9. COOPERATION. UPON REQUEST BY THE COMPANY, EXECUTIVE SHALL REASONABLY COOPERATE WITH ANY INVESTIGATION CONDUCTED BY THE COMPANY GROUP, INCLUDING BY ANSWERING WRITTEN QUESTIONS AND BY APPEARING FOR INTERVIEWS. THE COMPANY SHALL REIMBURSE EXECUTIVES REASONABLE AND DOCUMENTED OUT-OF-POCKET EXPENSES INCURRED IN CONNECTION WITH THIS SECTION 9.
10. Employment Relationship. Executive acknowledges that any employment relationship between Executive and the Company Group shall terminate on the Termination Date, that thereafter they have no further employment relationship except as may arise out of this Agreement and that Executive waives any right or claim to reinstatement as an employee of the Company Group and will not seek employment in the future with the Company Group, unless by mutual consent. Nothing herein shall be construed as voiding Executives entitlement to post-termination payments or benefits pursuant to Section 2(b) or Section 3(b) above or the Company Groups rights pursuant to the Employment Agreement or the Equity Documents.

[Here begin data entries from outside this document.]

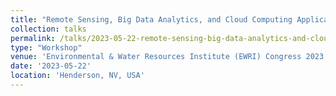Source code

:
 ```yaml
---
title: "Remote Sensing, Big Data Analytics, and Cloud Computing Application to Water Quality Modeling"
collection: talks
permalink: /talks/2023-05-22-remote-sensing-big-data-analytics-and-cloud-comput
type: "Workshop"
venue: 'Environmental & Water Resources Institute (EWRI) Congress 2023, ASCE'
date: '2023-05-22'
location: 'Henderson, NV, USA'
---
```


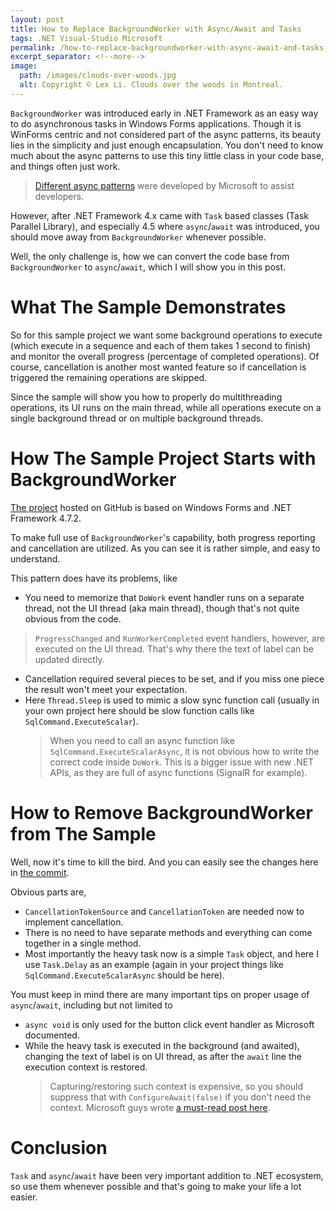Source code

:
 ```yaml
---
layout: post
title: How to Replace BackgroundWorker with Async/Await and Tasks
tags: .NET Visual-Studio Microsoft
permalink: /how-to-replace-backgroundworker-with-async-await-and-tasks-80d7c8ed89dc
excerpt_separator: <!--more-->
image:
  path: /images/clouds-over-woods.jpg
  alt: Copyright © Lex Li. Clouds over the woods in Montreal.
---
```


`BackgroundWorker` was introduced early in .NET Framework as an easy way to do asynchronous tasks in Windows Forms applications. Though it is WinForms centric and not considered part of the async patterns, its beauty lies in the simplicity and just enough encapsulation. You don't need to know much about the async patterns to use this tiny little class in your code base, and things often just work.

> [Different async patterns](https://docs.microsoft.com/dotnet/standard/asynchronous-programming-patterns/interop-with-other-asynchronous-patterns-and-types) were developed by Microsoft to assist developers.

However, after .NET Framework 4.x came with `Task` based classes (Task Parallel Library), and especially 4.5 where `async`/`await` was introduced, you should move away from `BackgroundWorker` whenever possible.

Well, the only challenge is, how we can convert the code base from `BackgroundWorker` to `async`/`await`, which I will show you in this post.
<!--more-->

# What The Sample Demonstrates
So for this sample project we want some background operations to execute (which execute in a sequence and each of them takes 1 second to finish) and monitor the overall progress (percentage of completed operations). Of course, cancellation is another most wanted feature so if cancellation is triggered the remaining operations are skipped.

Since the sample will show you how to properly do multithreading operations, its UI runs on the main thread, while all operations execute on a single background thread or on multiple background threads.

# How The Sample Project Starts with BackgroundWorker
[The project](https://github.com/lextm/backgroundworker-sample/commit/d2ca2509e06cc7bdbe9492cb54c181cdd704e22e) hosted on GitHub is based on Windows Forms and .NET Framework 4.7.2.

To make full use of `BackgroundWorker`'s capability, both progress reporting and cancellation are utilized. As you can see it is rather simple, and easy to understand.

This pattern does have its problems, like

* You need to memorize that `DoWork` event handler runs on a separate thread, not the UI thread (aka main thread), though that's not quite obvious from the code.

> `ProgressChanged` and `RunWorkerCompleted` event handlers, however, are executed on the UI thread. That's why there the text of label can be updated directly.

* Cancellation required several pieces to be set, and if you miss one piece the result won't meet your expectation.
* Here `Thread.Sleep` is used to mimic a slow sync function call (usually in your own project here should be slow function calls like `SqlCommand.ExecuteScalar`).
  > When you need to call an async function like `SqlCommand.ExecuteScalarAsync`, it is not obvious how to write the correct code inside `DoWork`. This is a bigger issue with new .NET APIs, as they are full of async functions (SignalR for example).

# How to Remove BackgroundWorker from The Sample
Well, now it's time to kill the bird. And you can easily see the changes here in [the commit](https://github.com/lextm/backgroundworker-sample/commit/2e4cdf37c14b4e049407ea91db82dbefb125cc64).

Obvious parts are,

* `CancellationTokenSource` and `CancellationToken` are needed now to implement cancellation.
* There is no need to have separate methods and everything can come together in a single method.
* Most importantly the heavy task now is a simple `Task` object, and here I use `Task.Delay` as an example (again in your project things like `SqlCommand.ExecuteScalarAsync` should be here).

You must keep in mind there are many important tips on proper usage of `async`/`await`, including but not limited to

* `async void` is only used for the button click event handler as Microsoft documented.
* While the heavy task is executed in the background (and awaited), changing the text of label is on UI thread, as after the `await` line the execution context is restored.
  > Capturing/restoring such context is expensive, so you should suppress that with `ConfigureAwait(false)` if you don't need the context. Microsoft guys wrote [a must-read post here](https://devblogs.microsoft.com/dotnet/configureawait-faq/).

# Conclusion

`Task` and `async`/`await` have been very important addition to .NET ecosystem, so use them whenever possible and that's going to make your life a lot easier.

11. Indemnity and Injunctive Relief.
(a) Executive agrees to indemnify and hold the Company Group harmless from and against any loss, cost, damage or claim suffered by the Company Group, including attorneys fees, resulting from a material breach by Executive of any material term of this Agreement, provided that before the Company Group exercises this remedy, it shall provide written notice to Executive and a reasonable opportunity for his to cure any breach (where such a breach is capable of cure). Executive further understands and agrees that money damages may not be a sufficient remedy for any breach of this Agreement, and that in addition to all other remedies, the Company Group shall be entitled to injunctive or other equitable relief as a remedy for any such breach. Executive agrees not to oppose the granting of such relief and agrees to waive any requirement for the securing or posting of any bond in connection with such remedy, as permitted by law.

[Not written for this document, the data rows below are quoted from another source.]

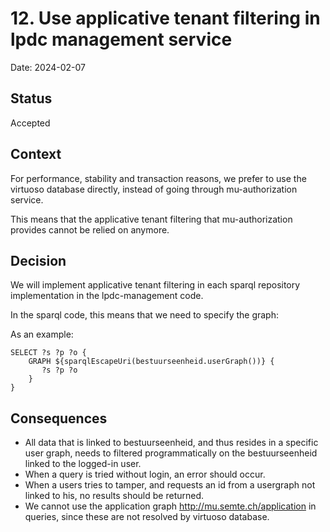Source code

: # 12. Use applicative tenant filtering in lpdc management service

Date: 2024-02-07

## Status

Accepted

## Context

For performance, stability and transaction reasons, we prefer to use the virtuoso database directly, instead of going through mu-authorization service.

This means that the applicative tenant filtering that mu-authorization provides cannot be relied on anymore.

## Decision

We will implement applicative tenant filtering in each sparql repository implementation in the lpdc-management code.

In the sparql code, this means that we need to specify the graph: 

As an example:
```sparql
SELECT ?s ?p ?o {
    GRAPH ${sparqlEscapeUri(bestuurseenheid.userGraph())} {
       ?s ?p ?o
    }
}
```

## Consequences

- All data that is linked to bestuurseenheid, and thus resides in a specific user graph, needs to filtered programmatically on the bestuurseenheid linked to the logged-in user.
- When a query is tried without login, an error should occur.
- When a users tries to tamper, and requests an id from a usergraph not linked to his, no results should be returned.
- We cannot use the application graph http://mu.semte.ch/application in queries, since these are not resolved by virtuoso database.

(b) If Executive fails to comply with any of the terms of this Agreement in any material respect, and such failure continues without cure for five (5) business days after written notice of such breach from the Company to Executive, or if Executive revokes the Release within the seven (7) day revocation period, the Company Group may, in addition to any other remedies it may have, reclaim any amounts paid to Executive under the Sections 2(a)(ii) or 2(b) of this Agreement or terminate any benefits or payments that are later due under this Agreement, without waiving the Release; provided that such Release shall be null and void in the event Executive revokes the release within the seven (7) day revocation period. Executive agrees that this Agreement can be specifically enforced in court and can be cited as evidence in legal proceedings alleging breach of the Agreement.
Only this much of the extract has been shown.